Abbi; You're right. We were so used to feeling nothing because of the ED, that when we chose to nourish ourselves and work against ED, we actually started feeling again..and feeling quite strong emotions. I remember crying my eyes out at the drop of a hat when I was in recovery in the past. But you put it in such a good way that I'm sort of beginning to understand why I felt like utter crap even when I reached my goal weight. Congratulations on gaining your much needed weight, really that is so inspiring. Allow yourself to feel these emotions and focus on continuing to move forward. =)
On my side, I didn't purge at all today but I didn't reach 2500..I logged it and I reached around 1500-1600, because in the past when increasing straight to 2500 my body rejected the quick leap. A quick question though, do you think I should jump straight to 2500 tomorrow or increase in smaller doses day by day/every few days?

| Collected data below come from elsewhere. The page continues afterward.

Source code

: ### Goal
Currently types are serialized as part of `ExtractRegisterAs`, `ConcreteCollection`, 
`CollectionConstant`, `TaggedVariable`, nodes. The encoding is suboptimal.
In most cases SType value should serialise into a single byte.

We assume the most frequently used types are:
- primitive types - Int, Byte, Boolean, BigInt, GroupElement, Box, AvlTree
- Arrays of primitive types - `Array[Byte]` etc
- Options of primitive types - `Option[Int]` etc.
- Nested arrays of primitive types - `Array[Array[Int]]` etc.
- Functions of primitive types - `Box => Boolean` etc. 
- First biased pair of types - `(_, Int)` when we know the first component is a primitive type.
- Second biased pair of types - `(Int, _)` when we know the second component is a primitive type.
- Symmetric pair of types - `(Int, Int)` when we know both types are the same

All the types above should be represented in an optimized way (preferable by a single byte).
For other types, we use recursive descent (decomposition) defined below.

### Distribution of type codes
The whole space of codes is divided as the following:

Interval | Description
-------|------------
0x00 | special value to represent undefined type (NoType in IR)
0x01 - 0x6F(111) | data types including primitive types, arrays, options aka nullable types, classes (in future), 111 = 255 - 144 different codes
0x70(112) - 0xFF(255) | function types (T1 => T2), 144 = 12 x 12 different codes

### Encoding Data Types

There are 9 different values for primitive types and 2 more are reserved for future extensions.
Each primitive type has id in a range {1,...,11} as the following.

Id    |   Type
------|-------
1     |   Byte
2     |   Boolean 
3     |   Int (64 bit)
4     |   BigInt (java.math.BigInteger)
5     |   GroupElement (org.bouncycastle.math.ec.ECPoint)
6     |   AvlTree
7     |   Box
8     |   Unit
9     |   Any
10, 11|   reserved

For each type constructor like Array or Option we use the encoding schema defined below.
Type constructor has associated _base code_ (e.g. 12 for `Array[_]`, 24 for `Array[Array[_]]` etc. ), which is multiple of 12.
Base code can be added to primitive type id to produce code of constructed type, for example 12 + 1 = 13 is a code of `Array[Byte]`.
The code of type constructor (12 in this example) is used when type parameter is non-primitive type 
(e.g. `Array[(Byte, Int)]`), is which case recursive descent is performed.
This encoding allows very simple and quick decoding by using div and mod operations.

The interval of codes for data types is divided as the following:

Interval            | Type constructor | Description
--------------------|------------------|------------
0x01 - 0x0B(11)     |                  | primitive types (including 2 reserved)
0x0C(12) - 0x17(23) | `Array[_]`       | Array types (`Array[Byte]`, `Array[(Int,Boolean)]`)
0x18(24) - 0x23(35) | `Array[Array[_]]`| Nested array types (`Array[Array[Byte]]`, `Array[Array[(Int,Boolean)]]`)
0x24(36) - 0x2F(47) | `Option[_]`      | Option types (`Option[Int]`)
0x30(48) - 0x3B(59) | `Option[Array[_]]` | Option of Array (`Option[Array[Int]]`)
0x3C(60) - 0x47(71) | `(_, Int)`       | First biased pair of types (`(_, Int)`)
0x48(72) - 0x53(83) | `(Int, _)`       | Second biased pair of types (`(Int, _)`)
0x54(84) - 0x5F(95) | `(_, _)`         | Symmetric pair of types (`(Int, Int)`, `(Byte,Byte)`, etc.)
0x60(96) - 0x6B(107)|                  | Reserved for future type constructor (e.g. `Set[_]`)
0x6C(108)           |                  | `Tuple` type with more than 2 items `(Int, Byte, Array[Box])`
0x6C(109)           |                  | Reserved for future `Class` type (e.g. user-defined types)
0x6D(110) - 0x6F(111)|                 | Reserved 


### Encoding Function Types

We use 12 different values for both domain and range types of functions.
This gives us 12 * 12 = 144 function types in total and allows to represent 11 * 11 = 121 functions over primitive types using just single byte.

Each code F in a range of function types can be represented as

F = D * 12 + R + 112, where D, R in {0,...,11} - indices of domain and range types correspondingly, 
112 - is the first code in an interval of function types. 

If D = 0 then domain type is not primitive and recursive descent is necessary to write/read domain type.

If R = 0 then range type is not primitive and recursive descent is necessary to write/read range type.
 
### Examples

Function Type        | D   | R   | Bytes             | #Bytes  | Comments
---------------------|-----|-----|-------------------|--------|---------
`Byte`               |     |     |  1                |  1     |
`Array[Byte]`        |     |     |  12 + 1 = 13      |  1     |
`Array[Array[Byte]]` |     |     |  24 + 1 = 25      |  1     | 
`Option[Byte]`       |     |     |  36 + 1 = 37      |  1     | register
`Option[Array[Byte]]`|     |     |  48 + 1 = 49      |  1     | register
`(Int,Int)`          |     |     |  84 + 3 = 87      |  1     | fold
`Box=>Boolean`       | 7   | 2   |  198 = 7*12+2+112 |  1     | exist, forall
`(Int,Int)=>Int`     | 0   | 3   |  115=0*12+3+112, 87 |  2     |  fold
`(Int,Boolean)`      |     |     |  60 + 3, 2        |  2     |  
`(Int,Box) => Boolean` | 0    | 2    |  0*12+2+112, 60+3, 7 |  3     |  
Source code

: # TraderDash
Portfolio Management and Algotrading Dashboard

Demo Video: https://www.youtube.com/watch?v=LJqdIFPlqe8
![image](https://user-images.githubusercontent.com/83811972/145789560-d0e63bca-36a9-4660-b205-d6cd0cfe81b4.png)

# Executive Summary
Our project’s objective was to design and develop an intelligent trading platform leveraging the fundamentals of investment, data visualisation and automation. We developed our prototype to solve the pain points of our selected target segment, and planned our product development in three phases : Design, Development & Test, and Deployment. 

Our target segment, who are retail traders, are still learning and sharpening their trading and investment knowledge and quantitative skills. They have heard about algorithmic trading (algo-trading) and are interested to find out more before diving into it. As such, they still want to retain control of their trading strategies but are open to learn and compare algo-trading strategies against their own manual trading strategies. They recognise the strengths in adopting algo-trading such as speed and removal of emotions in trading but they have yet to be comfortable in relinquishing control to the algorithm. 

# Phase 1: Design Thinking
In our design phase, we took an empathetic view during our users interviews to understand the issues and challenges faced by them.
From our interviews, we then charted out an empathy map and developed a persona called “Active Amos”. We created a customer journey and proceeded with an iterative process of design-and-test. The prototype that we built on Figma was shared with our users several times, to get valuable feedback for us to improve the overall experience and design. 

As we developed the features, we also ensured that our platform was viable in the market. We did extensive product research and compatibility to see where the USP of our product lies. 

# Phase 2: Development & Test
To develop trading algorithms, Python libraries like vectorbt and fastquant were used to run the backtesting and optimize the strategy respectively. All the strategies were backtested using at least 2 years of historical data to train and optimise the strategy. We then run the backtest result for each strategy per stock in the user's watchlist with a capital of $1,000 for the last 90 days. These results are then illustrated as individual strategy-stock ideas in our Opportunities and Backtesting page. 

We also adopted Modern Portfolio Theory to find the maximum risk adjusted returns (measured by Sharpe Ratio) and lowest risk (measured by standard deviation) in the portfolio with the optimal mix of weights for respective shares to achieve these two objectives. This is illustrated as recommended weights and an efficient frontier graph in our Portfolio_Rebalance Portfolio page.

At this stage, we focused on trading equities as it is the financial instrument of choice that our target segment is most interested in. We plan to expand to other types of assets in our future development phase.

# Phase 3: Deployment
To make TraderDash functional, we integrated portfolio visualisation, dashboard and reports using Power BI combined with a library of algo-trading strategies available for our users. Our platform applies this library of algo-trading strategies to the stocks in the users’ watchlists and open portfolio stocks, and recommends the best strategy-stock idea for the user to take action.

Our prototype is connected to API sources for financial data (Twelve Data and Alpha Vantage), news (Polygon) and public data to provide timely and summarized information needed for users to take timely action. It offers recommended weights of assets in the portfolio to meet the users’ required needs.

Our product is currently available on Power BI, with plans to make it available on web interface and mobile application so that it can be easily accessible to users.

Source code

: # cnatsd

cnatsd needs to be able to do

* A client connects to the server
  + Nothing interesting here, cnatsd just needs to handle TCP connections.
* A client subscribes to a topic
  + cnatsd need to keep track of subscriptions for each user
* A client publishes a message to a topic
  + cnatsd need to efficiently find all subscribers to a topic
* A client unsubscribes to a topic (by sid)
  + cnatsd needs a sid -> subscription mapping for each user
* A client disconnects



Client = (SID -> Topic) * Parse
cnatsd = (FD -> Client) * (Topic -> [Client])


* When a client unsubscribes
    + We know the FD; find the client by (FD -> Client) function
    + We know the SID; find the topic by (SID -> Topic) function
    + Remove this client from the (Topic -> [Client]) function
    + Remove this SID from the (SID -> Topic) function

Thank you all for your help again!
im so pleased you are seeking help you poor girl dealing with all that. the first thing is dont think about what if , something im guilty of doing , its not helpful it will just call you more worry and send you back into the self destructive cycle again. focus on here and now. what can you you do now today ? the girls have pretty much summed up what you need to do , and if you cant do it be honest with people andtake ip it might just be the kick start you need , you need to get that positive energy balance back . please use the help , this post partically upset me as i had a friend when i was in hospital she was bulimic so trying to get better but still struggling with the purging , i never saw her again she went home on leave, because of her vomiting her pottasium levels got so low her heart stoped beating , they couldnt bring her round. this is hard to hear but reality , being underweight and purging is a death sentence in itself sorry to be hard but imso worried for you please take the help now and use it you cant do it alone h x
I'm sorry for upsetting you and thanks for your support. That's horrible to hear about your friend, and it is exactly the reason I am stopping this once and for all. I simply cannot afford to continue the way I was. That and I want to be able to live my life, I don't want my teeth falling out and damaged, I want to be able to think about things other than food and the way I look and failing myself. It's been almost 2 days now that I've gone purge free. It is such a habit that my body seems to almost ready itself to purge but I haven't.
well done in not doing this that must of been hard but you can do it, just make sure you are eating enough or else you just enter the vicious cycle again , everybody is thinking of you and here for you h x
I am glad you did not purge in 2 days that is great but you can't use that as why not to increase calories. Restricting which in your state 1500-1600 is, is not ok. Did you do an increase? Every body is different on how they increase and like I said you will have edema and feel uncomfotable until your body adjusts. I have done increases 2 ways I went up to 3000 in a week from a very low amount and also did 200 every 2 days increases. Really the end result was the same a better calorie status and to gain. Neither were easy or comfortable.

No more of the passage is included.